I. - Observations relatives aux prévisions économiques

  1. Un environnement économique plus incertain

a) Les facteurs favorables identifiés au printemps restent présents…
Les éléments positifs mentionnés en avril dernier par le Haut Conseil dans son avis sur le programme de stabilité (2) sont toujours présents six mois plus tard : la chute du prix du pétrole et la baisse de l'euro ont entraîné un rebond de la demande intérieure et de la croissance au 1er semestre. La politique d'achats d'actifs de la BCE a amélioré les conditions de financement dans la zone euro et l'ajustement budgétaire en son sein, qui avait fortement pesé sur l'activité en 2012-2013, s'est ralenti. Les tensions financières liées à la crise grecque se sont réduites. En outre, la croissance des économies américaine et britannique reste soutenue. Au total, certains freins à la croissance des années précédentes se sont atténués. Les effets positifs de la baisse du prix du pétrole et de l'euro devraient se prolonger en 2016, même s'ils s'estompent.
b) … mais certains risques se sont matérialisés…
Certains risques identifiés par le Haut Conseil au printemps se sont matérialisés, notamment une volatilité accrue sur les changes et les marchés financiers. De nouvelles inquiétudes sont apparues au cours des derniers mois avec le ralentissement du commerce mondial qui traduit notamment celui de l'économie chinoise et les difficultés rencontrées par de nombreux pays émergents.
c) … en conséquence les perspectives de croissance européenne ont été revues à la baisse…
La croissance européenne pourrait ainsi être plus lente qu'il n'était envisagé au printemps, en raison notamment d'une moindre contribution de la demande mondiale, mais aussi d'effets de confiance qui retarderaient certaines décisions d'investissement. Les prévisions de croissance de la zone euro pour 2016 ont été révisées à la baisse en septembre, notamment par la BCE (de 1,9 % à 1,7 %) et par l'OCDE (de 2,1 % à 1,9 %).
d) … et des interrogations persistent sur la vigueur de la croissance française :
En France, la croissance a été de 0,7 % au 1er semestre 2015, soit 1,4 % en rythme annuel, mais avec un trou d'air au 2e trimestre. Cette évolution est proche de celle des autres grands pays européens au 1er semestre (0,7 % en Allemagne, 0,7 % en Italie) mais nettement inférieure à celle de l'Espagne (1,9 %). La consommation des ménages s'est accélérée et les exportations ont été plus élevées que prévu. Les résultats des enquêtes de conjoncture ont continué de s'améliorer pendant l'été, l'indicateur du climat des affaires publié par l'INSEE atteignant en août et en septembre son meilleur niveau depuis quatre ans. La baisse de l'emploi salarié marchand, qui avait été forte au cours des trois années précédentes, s'est interrompue au 1er semestre 2015.
Ce constat favorable doit toutefois être tempéré par la persistance d'un décalage entre des enquêtes de conjoncture qui s'améliorent et des données statistiques - notamment la production industrielle en juin et juillet - qui sont moins favorables.
De plus, une interrogation demeure sur les moteurs susceptibles d'alimenter une reprise durable. Des incertitudes persistent sur le rythme de redémarrage de l'investissement ainsi que sur la capacité de l'économie française à répondre pleinement à une reprise de la demande intérieure et étrangère.

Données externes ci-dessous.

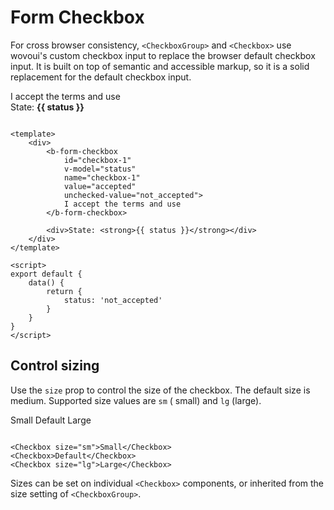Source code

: # Form Checkbox

For cross browser consistency, `<CheckboxGroup>` and `<Checkbox>` use wovoui's custom checkbox input to replace the
browser default checkbox input. It is built on top of semantic and accessible markup, so it is a solid replacement for
the default checkbox input.

<div class="bootstrap">
    <WCheckbox
      id="checkbox-1"
      v-model="status"
      name="checkbox-1"
      value="accepted"
      unchecked-value="not_accepted">
      I accept the terms and use
    </WCheckbox>
    <div>State: <strong>{{ status }}</strong></div>
</div>

```vue

<template>
    <div>
        <b-form-checkbox
            id="checkbox-1"
            v-model="status"
            name="checkbox-1"
            value="accepted"
            unchecked-value="not_accepted">
            I accept the terms and use
        </b-form-checkbox>

        <div>State: <strong>{{ status }}</strong></div>
    </div>
</template>

<script>
export default {
    data() {
        return {
            status: 'not_accepted'
        }
    }
}
</script>
```

## Control sizing

Use the `size` prop to control the size of the checkbox. The default size is medium. Supported size values are `sm` (
small)
and `lg` (large).

<div class="bootstrap">
  <WCheckbox size="sm">Small</WCheckbox>
  <WCheckbox>Default</WCheckbox>
  <WCheckbox size="lg">Large</WCheckbox>
</div>

```vue

<Checkbox size="sm">Small</Checkbox>
<Checkbox>Default</Checkbox>
<Checkbox size="lg">Large</Checkbox>
```

Sizes can be set on individual `<Checkbox>` components, or inherited from the size setting of 
`<CheckboxGroup>`.


<script setup>
import {ref} from "vue"; 

const status=ref('not_accepted');
</script>
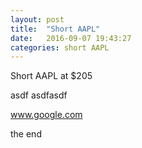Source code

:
 ```yaml
---
layout: post
title:  "Short AAPL"
date:   2016-09-07 19:43:27
categories: short AAPL
---
```

Short AAPL at $205

asdf
asdfasdf

www.google.com

the end
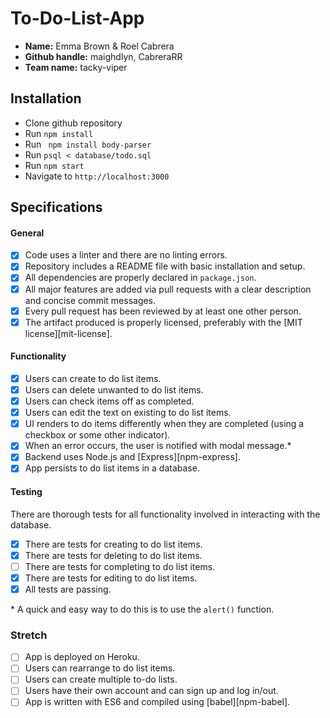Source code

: # To-Do-List-App
- **Name:** Emma Brown & Roel Cabrera
- **Github handle:** maighdlyn, CabreraRR
- **Team name:** tacky-viper

## Installation

- Clone github repository
- Run ```npm install```
- Run ``` npm install body-parser```
- Run ```psql < database/todo.sql```
- Run ```npm start```
- Navigate to ```http://localhost:3000```

## Specifications

#### General
- [x] Code uses a linter and there are no linting errors.
- [x] Repository includes a README file with basic installation and setup.
- [x] All dependencies are properly declared in `package.json`.
- [x] All major features are added via pull requests with a clear description and concise commit messages.
- [x] Every pull request has been reviewed by at least one other person.
- [x] The artifact produced is properly licensed, preferably with the [MIT license][mit-license].

#### Functionality
- [x] Users can create to do list items.
- [x] Users can delete unwanted to do list items.
- [x] Users can check items off as completed.
- [x] Users can edit the text on existing to do list items.
- [x] UI renders to do items differently when they are completed (using a checkbox or some other indicator).
- [x] When an error occurs, the user is notified with modal message.\*
- [x] Backend uses Node.js and [Express][npm-express].
- [x] App persists to do list items in a database.

#### Testing
There are thorough tests for all functionality involved in interacting with the database.
- [x] There are tests for creating to do list items.
- [x] There are tests for deleting to do list items.
- [ ] There are tests for completing to do list items.
- [x] There are tests for editing to do list items.
- [x] All tests are passing.

\* A quick and easy way to do this is to use the `alert()` function.

### Stretch

- [ ] App is deployed on Heroku.
- [ ] Users can rearrange to do list items.
- [ ] Users can create multiple to-do lists.
- [ ] Users have their own account and can sign up and log in/out.
- [ ] App is written with ES6 and compiled using [babel][npm-babel].
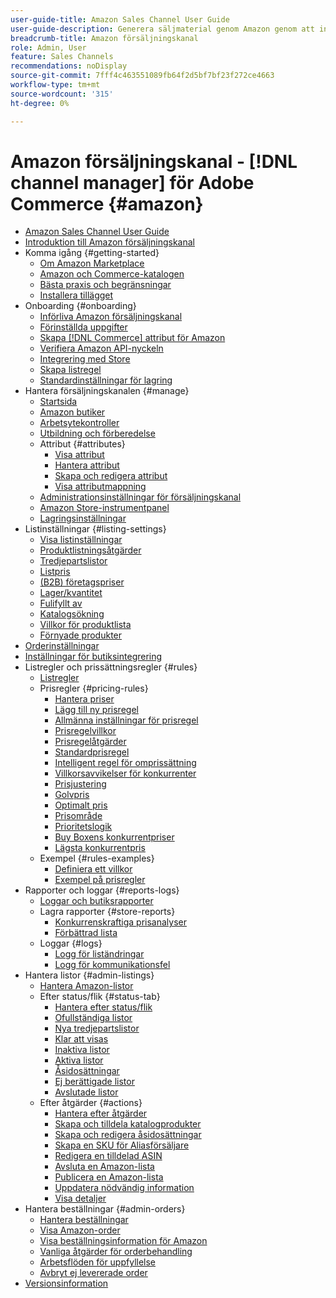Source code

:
 ```yaml
---
user-guide-title: Amazon Sales Channel User Guide
user-guide-description: Generera säljmaterial genom Amazon genom att integrera Adobe Commerce eller Magento Open Source med [!DNL Amazon Seller Central] konto.
breadcrumb-title: Amazon försäljningskanal
role: Admin, User
feature: Sales Channels
recommendations: noDisplay
source-git-commit: 7fff4c463551089fb64f2d5bf7bf23f272ce4663
workflow-type: tm+mt
source-wordcount: '315'
ht-degree: 0%

---
```



# Amazon försäljningskanal - [!DNL channel manager] för Adobe Commerce {#amazon}

- [Amazon Sales Channel User Guide](guide-overview.md)
- [Introduktion till Amazon försäljningskanal](overview.md)
- Komma igång {#getting-started}
   - [Om Amazon Marketplace](about-amazon-marketplace.md)
   - [Amazon och Commerce-katalogen](about-listings-and-catalog.md)
   - [Bästa praxis och begränsningar](amazon-best-practices.md)
   - [Installera tillägget](install.md)
- Onboarding {#onboarding}
   - [Införliva Amazon försäljningskanal](amazon-onboarding-home.md)
   - [Förinställda uppgifter](amazon-pre-setup-tasks.md)
   - [Skapa [!DNL Commerce] attribut för Amazon](ob-creating-magento-attributes.md)
   - [Verifiera Amazon API-nyckeln](amazon-verify-api-key.md)
   - [Integrering med Store](store-integration.md)
   - [Skapa listregel](ob-create-listing-rule.md)
   - [Standardinställningar för lagring](default-store-settings.md)
- Hantera försäljningskanalen {#manage}
   - [Startsida](amazon-sales-channel-home.md)
   - [Amazon butiker](managing-stores.md)
   - [Arbetsytekontroller](workspace-controls.md)
   - [Utbildning och förberedelse](learning-preparation.md)
   - Attribut {#attributes}
      - [Visa attribut](attributes-view.md)
      - [Hantera attribut](managing-attributes.md)
      - [Skapa och redigera attribut](creating-attributes.md)
      - [Visa attributmappning](amazon-matching-attributes-values.md)
   - [Administrationsinställningar för försäljningskanal](sales-channel-settings.md)
   - [Amazon Store-instrumentpanel](amazon-store-dashboard.md)
   - [Lagringsinställningar](ob-store-review.md)
- Listinställningar {#listing-settings}
   - [Visa listinställningar](listing-settings.md)
   - [Produktlistningsåtgärder](product-listing-actions.md)
   - [Tredjepartslistor](third-party-listing-settings.md)
   - [Listpris](listing-price.md)
   - [(B2B) företagspriser](business-pricing.md)
   - [Lager/kvantitet](stock-quantity.md)
   - [Fulifyllt av](fulfilled-by.md)
   - [Katalogsökning](catalog-search.md)
   - [Villkor för produktlista](product-listing-condition.md)
   - [Förnyade produkter](renewed-products.md)
- [Orderinställningar](order-settings.md)
- [Inställningar för butiksintegrering](store-integration-settings.md)
- Listregler och prissättningsregler {#rules}
   - [Listregler](listing-rules.md)
   - Prisregler {#pricing-rules}
      - [Hantera priser](pricing-products.md)
      - [Lägg till ny prisregel](add-pricing-rule.md)
      - [Allmänna inställningar för prisregel](pricing-rule-general-settings.md)
      - [Prisregelvillkor](pricing-rule-conditions.md)
      - [Prisregelåtgärder](pricing-rule-actions.md)
      - [Standardprisregel](standard-price-rules.md)
      - [Intelligent regel för omprissättning](intelligent-repricing-rules.md)
      - [Villkorsavvikelser för konkurrenter](competitor-conditional-variances.md)
      - [Prisjustering](price-adjustment.md)
      - [Golvpris](floor-price.md)
      - [Optimalt pris](optional-ceiling-price.md)
      - [Prisområde](price-scope.md)
      - [Prioritetslogik](price-priority-logic.md)
      - [Buy Boxens konkurrentpriser](buy-box-competitor-pricing.md)
      - [Lägsta konkurrentpris](lowest-competitor-pricing.md)
   - Exempel {#rules-examples}
      - [Definiera ett villkor](ob-define-condition-example.md)
      - [Exempel på prisregler](price-rule-examples.md)
- Rapporter och loggar {#reports-logs}
   - [Loggar och butiksrapporter](amazon-logs-reports.md)
   - Lagra rapporter {#store-reports}
      - [Konkurrenskraftiga prisanalyser](competitive-price-analysis.md)
      - [Förbättrad lista](listing-improvements.md)
   - Loggar {#logs}
      - [Logg för liständringar](listing-changes-log.md)
      - [Logg för kommunikationsfel](communication-errors-log.md)
- Hantera listor {#admin-listings}
   - [Hantera Amazon-listor](managing-product-listings.md)
   - Efter status/flik {#status-tab}
      - [Hantera efter status/flik](managing-listings-by-tab.md)
      - [Ofullständiga listor](incomplete-listings.md)
      - [Nya tredjepartslistor](new-third-party-listings.md)
      - [Klar att visas](ready-to-list.md)
      - [Inaktiva listor](inactive-listings.md)
      - [Aktiva listor](active-listings.md)
      - [Åsidosättningar](overrides.md)
      - [Ej berättigade listor](ineligible-listings.md)
      - [Avslutade listor](ended-listings.md)
   - Efter åtgärder {#actions}
      - [Hantera efter åtgärder](managing-listings-by-action.md)
      - [Skapa och tilldela katalogprodukter](creating-assigning-catalog-products.md)
      - [Skapa och redigera åsidosättningar](creating-editing-overrides.md)
      - [Skapa en SKU för Aliasförsäljare](create-alias-seller-sku.md)
      - [Redigera en tilldelad ASIN](edit-assigned-asin.md)
      - [Avsluta en Amazon-lista](end-listings-manually.md)
      - [Publicera en Amazon-lista](publish-listings-manually.md)
      - [Uppdatera nödvändig information](amazon-manually-update-incomplete-listing.md)
      - [Visa detaljer](product-listing-details.md)
- Hantera beställningar {#admin-orders}
   - [Hantera beställningar](managing-orders.md)
   - [Visa Amazon-order](amazon-orders-all.md)
   - [Visa beställningsinformation för Amazon](amazon-order-details.md)
   - [Vanliga åtgärder för orderbehandling](common-order-processing.md)
   - [Arbetsflöden för uppfyllelse](fulfillment-workflows.md)
   - [Avbryt ej levererade order](cancel-unshipped-order.md)
- [Versionsinformation](release-notes.md)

  1. Le scénario macroéconomique du Gouvernement

Le scénario du Gouvernement, tel que présenté dans la saisine, est celui « d'une accélération progressive de la croissance, favorisée par plusieurs facteurs qui lui permettraient de rattraper son rythme potentiel, puis de le dépasser : mesures de politique économique, notamment de soutien à la compétitivité des entreprises, baisse du prix du pétrole, dépréciation de l'euro en termes effectifs, reprise de l'activité chez nos partenaires européens, effort de redressement des comptes publics marqué mais inférieur au rythme des années antérieures à 2014. A l'inverse, la croissance resterait pénalisée à court terme par l'atonie dans le secteur de la construction ainsi que par les difficultés des émergents. »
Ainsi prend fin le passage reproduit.